▶ [Goal of the exercise]:
The answer must be every line of the records below that holds the word "Group".

▶ [Extracted information]:
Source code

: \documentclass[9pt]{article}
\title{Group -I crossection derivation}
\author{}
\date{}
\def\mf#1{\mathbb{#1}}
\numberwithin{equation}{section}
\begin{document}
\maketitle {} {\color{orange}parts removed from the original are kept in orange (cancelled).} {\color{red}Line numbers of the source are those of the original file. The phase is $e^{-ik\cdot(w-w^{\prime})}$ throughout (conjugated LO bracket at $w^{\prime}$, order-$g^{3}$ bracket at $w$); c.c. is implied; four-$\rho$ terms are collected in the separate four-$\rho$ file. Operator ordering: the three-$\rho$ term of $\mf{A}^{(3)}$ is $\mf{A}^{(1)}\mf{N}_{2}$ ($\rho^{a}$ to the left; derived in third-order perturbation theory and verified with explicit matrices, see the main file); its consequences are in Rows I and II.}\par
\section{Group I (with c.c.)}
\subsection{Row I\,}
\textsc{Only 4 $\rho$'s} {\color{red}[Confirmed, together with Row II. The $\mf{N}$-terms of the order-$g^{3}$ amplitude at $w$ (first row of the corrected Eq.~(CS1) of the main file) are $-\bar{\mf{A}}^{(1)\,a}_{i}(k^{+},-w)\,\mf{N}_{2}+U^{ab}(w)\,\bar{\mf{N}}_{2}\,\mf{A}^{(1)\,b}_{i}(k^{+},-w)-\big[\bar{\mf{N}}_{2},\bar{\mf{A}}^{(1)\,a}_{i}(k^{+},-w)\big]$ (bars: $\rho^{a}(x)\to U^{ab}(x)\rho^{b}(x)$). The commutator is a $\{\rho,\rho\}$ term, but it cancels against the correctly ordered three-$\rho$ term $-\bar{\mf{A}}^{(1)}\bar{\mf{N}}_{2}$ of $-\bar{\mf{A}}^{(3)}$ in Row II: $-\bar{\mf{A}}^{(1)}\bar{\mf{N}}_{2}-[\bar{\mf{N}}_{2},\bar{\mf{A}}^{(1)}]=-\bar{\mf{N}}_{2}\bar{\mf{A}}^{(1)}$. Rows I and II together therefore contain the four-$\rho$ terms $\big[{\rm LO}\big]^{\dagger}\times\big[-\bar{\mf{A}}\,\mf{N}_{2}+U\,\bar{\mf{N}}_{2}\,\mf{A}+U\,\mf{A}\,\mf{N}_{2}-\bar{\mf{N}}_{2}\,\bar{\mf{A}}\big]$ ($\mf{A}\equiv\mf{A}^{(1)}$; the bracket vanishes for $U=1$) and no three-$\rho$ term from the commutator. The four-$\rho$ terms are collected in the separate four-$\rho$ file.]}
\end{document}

▶ [Completed exercise]:
\title{Group -I crossection derivation}
\section{Group I (with c.c.)}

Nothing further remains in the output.